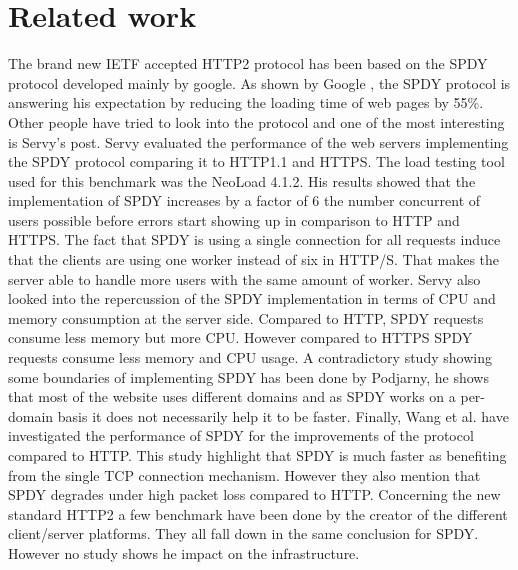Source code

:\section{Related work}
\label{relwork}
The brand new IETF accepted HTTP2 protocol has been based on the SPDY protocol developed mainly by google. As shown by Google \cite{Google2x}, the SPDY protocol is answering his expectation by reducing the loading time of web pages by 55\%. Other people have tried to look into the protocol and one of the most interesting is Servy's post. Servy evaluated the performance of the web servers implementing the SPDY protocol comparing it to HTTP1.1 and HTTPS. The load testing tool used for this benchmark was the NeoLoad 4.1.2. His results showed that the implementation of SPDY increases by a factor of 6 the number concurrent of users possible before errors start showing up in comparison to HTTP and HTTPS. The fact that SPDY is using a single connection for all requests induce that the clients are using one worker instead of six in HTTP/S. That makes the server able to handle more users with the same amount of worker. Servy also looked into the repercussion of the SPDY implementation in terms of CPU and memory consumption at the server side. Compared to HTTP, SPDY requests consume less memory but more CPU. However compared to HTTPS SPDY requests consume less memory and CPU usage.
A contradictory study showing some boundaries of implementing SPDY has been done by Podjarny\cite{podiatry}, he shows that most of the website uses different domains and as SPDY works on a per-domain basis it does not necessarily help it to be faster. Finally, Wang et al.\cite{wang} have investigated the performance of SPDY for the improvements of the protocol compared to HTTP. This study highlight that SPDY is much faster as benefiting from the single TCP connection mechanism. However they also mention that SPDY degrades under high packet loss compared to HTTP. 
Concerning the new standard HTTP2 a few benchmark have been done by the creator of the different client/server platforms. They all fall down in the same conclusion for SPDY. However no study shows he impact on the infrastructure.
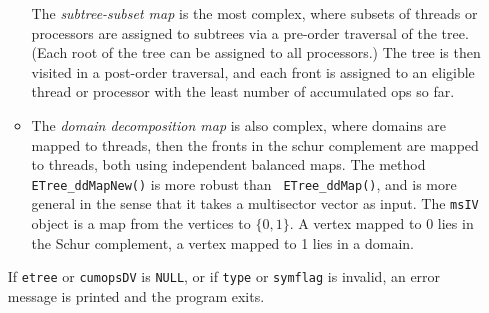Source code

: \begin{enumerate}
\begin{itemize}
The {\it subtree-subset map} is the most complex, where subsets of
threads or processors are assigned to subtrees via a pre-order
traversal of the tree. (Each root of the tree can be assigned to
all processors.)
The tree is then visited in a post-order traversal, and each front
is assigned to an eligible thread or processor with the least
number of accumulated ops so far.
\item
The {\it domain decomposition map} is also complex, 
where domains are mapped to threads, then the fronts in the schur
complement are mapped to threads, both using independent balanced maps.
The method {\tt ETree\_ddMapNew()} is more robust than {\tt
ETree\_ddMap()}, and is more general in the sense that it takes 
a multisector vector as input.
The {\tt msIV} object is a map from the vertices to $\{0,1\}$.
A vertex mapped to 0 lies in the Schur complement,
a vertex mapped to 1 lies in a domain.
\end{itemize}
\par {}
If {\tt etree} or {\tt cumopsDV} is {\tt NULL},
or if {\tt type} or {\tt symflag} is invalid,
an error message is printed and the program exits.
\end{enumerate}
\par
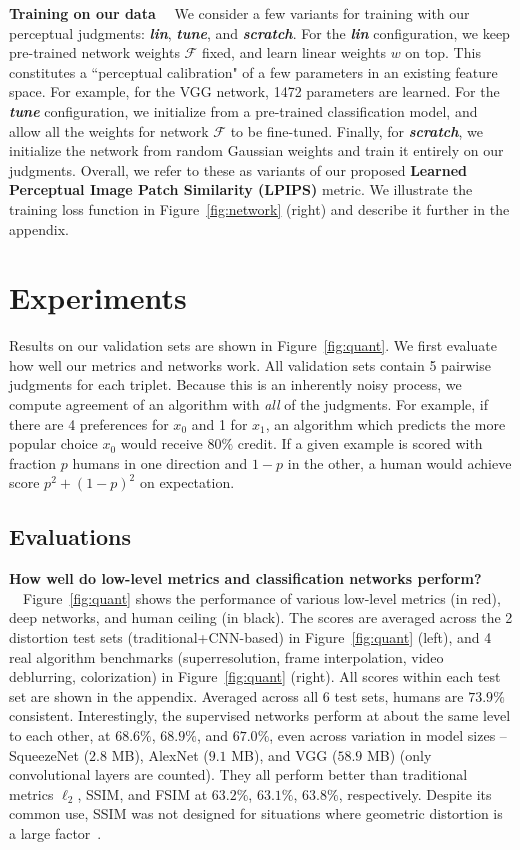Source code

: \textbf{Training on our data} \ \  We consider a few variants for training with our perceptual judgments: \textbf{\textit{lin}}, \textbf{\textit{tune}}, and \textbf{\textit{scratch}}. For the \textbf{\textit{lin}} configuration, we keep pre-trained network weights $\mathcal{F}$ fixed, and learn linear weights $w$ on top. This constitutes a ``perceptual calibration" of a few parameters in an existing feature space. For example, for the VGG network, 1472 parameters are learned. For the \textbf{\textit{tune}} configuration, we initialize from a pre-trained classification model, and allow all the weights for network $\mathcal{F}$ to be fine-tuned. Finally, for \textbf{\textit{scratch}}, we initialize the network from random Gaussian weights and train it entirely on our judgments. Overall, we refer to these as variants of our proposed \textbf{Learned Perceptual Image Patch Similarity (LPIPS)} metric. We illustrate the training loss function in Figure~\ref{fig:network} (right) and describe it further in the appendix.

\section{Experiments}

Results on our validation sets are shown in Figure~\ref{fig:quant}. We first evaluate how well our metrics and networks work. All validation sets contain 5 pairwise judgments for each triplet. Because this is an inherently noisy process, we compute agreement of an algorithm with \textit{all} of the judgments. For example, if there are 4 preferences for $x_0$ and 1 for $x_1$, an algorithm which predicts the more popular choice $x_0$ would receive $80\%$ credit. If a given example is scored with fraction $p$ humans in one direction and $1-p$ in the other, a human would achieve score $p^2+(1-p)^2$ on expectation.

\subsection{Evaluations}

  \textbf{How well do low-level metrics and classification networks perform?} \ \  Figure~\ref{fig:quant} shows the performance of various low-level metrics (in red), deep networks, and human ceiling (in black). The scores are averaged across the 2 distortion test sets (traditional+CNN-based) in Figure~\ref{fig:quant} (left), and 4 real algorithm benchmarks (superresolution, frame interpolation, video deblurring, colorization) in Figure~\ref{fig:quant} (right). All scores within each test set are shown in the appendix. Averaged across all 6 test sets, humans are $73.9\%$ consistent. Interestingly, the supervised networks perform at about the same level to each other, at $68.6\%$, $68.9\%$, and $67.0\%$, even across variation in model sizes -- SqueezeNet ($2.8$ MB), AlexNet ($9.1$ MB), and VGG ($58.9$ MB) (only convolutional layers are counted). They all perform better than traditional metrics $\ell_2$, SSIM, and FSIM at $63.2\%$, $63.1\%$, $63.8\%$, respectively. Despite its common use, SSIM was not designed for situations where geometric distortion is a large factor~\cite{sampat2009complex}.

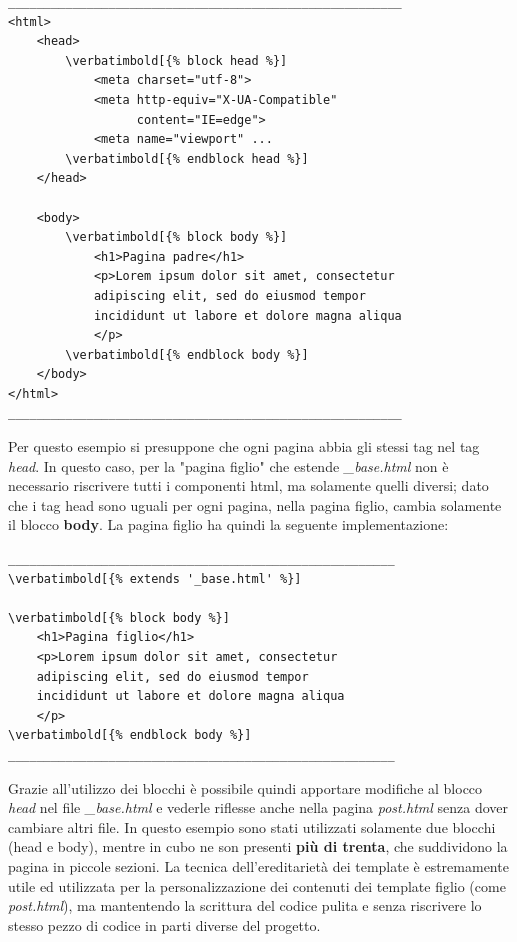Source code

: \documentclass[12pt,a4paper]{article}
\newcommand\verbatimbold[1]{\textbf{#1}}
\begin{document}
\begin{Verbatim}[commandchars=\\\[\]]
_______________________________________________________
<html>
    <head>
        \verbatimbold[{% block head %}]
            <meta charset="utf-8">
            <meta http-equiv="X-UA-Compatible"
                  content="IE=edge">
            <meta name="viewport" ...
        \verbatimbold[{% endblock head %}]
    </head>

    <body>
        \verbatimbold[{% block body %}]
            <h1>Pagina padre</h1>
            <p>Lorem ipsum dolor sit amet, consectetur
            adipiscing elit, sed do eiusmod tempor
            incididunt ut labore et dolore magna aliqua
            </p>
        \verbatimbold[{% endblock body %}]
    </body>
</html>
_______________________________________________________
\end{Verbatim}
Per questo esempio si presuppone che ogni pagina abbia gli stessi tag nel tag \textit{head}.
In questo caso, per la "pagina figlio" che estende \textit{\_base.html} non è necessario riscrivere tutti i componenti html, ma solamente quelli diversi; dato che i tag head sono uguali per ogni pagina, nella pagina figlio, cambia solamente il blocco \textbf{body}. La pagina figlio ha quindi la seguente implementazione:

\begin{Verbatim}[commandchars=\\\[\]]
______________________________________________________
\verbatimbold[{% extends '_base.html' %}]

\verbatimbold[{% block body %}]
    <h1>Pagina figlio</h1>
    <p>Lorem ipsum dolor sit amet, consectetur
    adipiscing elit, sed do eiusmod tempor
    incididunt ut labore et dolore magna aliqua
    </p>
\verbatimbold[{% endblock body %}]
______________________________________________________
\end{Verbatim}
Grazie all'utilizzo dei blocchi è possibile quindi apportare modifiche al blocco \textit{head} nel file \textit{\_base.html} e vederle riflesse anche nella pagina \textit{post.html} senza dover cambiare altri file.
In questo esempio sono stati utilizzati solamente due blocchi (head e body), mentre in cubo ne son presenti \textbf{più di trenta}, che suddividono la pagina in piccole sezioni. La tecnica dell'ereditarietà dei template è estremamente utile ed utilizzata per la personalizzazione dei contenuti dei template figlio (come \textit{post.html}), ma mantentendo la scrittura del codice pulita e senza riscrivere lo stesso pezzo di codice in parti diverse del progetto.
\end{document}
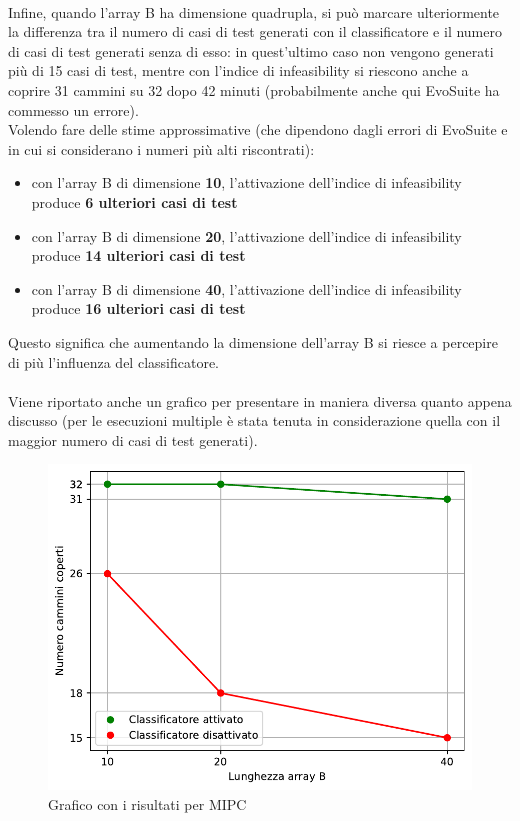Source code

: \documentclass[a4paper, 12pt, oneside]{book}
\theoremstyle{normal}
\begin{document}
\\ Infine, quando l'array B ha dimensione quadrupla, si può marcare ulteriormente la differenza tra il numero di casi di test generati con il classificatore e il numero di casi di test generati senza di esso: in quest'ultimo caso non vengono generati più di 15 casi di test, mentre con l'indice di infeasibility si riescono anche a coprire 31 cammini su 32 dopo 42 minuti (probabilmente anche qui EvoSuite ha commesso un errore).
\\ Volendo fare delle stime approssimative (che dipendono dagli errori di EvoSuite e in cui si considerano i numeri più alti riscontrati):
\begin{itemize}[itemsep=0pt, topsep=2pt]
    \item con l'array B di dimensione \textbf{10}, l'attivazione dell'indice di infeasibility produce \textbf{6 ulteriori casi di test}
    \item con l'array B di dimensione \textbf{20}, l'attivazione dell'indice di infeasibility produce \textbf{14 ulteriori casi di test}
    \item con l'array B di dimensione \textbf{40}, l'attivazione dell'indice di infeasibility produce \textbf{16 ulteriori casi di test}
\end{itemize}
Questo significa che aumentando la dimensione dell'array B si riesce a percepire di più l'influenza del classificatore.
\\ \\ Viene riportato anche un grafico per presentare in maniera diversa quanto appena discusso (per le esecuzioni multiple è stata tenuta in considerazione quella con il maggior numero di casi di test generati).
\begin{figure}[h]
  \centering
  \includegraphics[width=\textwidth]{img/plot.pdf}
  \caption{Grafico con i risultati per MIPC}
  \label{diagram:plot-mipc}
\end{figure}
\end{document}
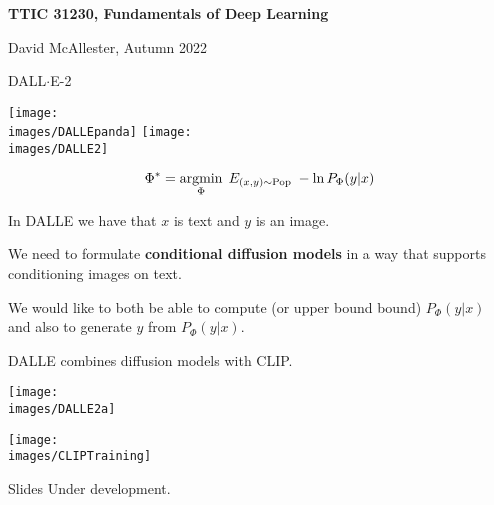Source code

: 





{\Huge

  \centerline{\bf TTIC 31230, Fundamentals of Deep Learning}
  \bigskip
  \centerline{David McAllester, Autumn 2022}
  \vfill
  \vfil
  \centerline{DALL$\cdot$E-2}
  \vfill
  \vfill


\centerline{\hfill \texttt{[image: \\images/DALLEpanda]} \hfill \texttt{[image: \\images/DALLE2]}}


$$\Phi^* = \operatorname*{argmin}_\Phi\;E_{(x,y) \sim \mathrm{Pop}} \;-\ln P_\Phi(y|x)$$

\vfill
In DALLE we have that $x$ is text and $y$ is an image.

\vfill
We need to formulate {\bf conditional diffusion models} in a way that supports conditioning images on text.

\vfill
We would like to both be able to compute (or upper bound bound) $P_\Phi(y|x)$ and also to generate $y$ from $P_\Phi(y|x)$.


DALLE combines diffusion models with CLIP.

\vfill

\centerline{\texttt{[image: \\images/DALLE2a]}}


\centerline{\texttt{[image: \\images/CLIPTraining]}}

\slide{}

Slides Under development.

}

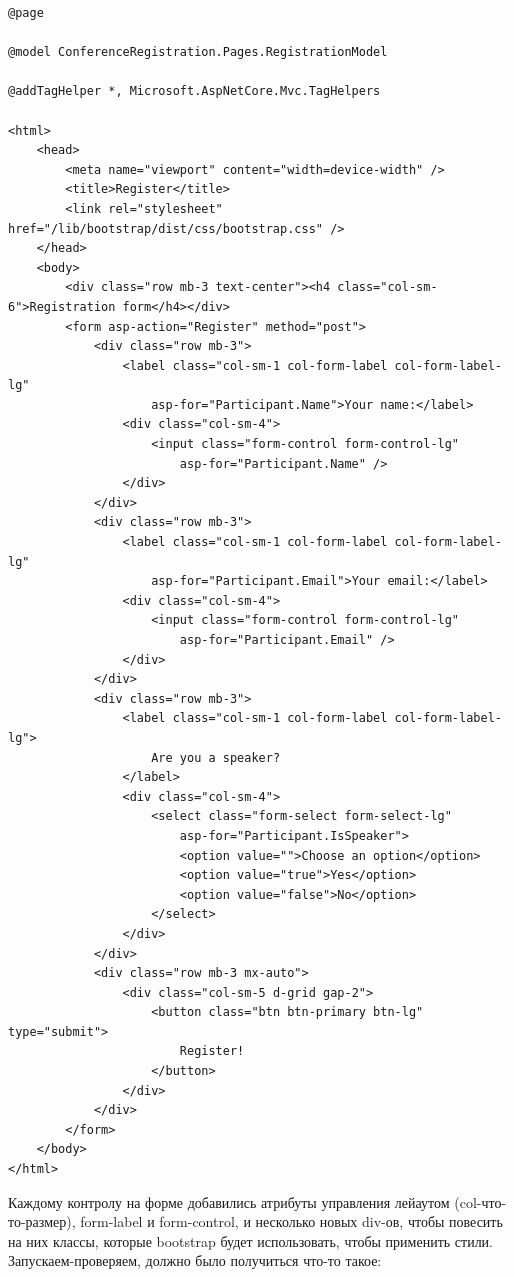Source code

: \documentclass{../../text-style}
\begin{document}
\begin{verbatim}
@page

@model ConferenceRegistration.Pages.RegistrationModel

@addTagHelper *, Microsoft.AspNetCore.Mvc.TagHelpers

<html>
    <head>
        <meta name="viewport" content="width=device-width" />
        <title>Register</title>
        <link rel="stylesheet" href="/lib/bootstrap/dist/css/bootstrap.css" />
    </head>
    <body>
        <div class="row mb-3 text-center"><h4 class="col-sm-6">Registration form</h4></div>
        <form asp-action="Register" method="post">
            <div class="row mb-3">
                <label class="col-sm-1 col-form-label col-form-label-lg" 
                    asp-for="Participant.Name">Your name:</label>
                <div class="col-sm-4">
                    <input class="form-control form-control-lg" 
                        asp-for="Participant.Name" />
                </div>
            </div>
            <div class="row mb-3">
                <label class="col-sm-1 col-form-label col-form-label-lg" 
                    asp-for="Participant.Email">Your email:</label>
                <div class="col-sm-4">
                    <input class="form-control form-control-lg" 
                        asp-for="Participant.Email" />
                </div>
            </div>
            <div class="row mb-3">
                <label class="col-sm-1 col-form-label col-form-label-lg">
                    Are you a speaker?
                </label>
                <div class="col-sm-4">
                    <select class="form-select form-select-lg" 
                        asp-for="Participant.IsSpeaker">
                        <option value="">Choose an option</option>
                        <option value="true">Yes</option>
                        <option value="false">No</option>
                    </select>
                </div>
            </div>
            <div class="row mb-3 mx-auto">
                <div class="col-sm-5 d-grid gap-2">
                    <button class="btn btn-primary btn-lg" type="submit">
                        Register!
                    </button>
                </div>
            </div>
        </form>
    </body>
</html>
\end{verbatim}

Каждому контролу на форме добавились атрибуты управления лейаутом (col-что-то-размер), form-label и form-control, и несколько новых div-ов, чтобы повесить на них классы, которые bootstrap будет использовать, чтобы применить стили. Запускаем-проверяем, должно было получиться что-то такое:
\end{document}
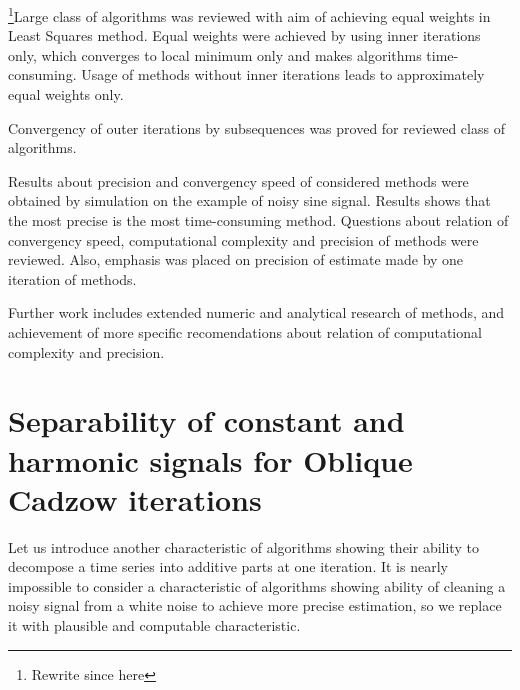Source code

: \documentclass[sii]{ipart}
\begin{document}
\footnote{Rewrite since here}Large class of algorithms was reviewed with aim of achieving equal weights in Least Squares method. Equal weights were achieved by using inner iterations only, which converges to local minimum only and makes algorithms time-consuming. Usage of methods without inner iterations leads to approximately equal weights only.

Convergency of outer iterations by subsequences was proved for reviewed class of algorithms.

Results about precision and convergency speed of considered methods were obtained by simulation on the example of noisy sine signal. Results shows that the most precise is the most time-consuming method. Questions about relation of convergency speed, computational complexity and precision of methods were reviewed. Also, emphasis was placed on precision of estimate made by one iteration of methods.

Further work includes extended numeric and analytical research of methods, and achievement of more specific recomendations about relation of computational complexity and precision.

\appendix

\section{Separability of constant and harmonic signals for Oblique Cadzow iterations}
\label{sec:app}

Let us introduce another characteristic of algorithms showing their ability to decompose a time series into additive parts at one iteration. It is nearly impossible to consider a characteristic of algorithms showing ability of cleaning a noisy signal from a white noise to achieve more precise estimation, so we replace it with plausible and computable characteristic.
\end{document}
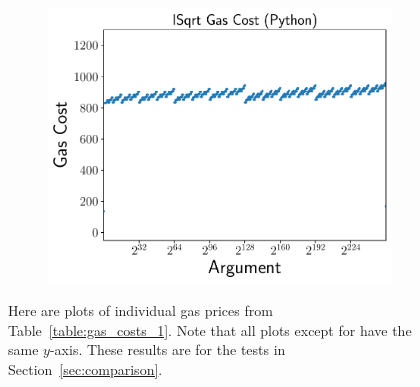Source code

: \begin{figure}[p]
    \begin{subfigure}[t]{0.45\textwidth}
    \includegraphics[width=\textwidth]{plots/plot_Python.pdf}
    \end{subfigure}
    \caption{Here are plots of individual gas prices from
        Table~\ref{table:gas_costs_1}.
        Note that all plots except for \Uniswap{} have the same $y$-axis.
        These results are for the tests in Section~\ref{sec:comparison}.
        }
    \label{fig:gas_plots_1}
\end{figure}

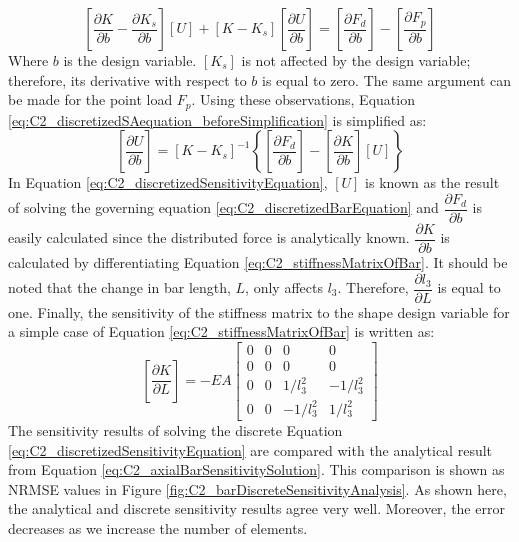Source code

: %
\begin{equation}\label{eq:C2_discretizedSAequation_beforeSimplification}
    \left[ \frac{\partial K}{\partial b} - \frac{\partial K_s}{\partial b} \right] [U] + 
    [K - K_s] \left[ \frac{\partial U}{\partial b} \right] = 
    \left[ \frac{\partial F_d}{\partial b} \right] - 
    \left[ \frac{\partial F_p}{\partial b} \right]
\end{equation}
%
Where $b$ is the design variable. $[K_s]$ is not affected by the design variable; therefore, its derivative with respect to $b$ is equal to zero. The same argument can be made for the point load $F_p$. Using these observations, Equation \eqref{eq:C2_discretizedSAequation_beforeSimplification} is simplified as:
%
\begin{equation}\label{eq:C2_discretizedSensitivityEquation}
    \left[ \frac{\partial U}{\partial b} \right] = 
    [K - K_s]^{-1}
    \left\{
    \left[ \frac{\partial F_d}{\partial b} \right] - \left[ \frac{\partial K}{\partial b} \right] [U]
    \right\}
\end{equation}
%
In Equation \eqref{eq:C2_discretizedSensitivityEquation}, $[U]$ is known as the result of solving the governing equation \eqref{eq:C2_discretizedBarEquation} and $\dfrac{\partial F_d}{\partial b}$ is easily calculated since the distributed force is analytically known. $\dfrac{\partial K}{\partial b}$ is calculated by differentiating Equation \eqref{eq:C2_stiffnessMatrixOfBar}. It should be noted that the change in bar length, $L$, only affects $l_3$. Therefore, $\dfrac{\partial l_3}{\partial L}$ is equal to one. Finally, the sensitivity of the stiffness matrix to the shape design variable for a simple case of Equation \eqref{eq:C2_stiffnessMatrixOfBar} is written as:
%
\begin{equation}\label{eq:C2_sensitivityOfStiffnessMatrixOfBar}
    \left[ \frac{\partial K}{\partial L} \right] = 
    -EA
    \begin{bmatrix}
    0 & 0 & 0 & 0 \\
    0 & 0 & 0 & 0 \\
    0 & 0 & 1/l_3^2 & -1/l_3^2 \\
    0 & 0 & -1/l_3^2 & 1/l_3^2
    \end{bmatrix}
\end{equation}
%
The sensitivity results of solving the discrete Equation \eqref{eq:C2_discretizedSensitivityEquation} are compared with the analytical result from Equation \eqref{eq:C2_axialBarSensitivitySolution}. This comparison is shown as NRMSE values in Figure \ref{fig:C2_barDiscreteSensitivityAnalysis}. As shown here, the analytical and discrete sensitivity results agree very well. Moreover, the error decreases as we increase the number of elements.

Task brief:
The response must give every line from the material above that holds the string "processors".

Answer below:
threads or processors are assigned to subtrees via a pre-order
all processors.)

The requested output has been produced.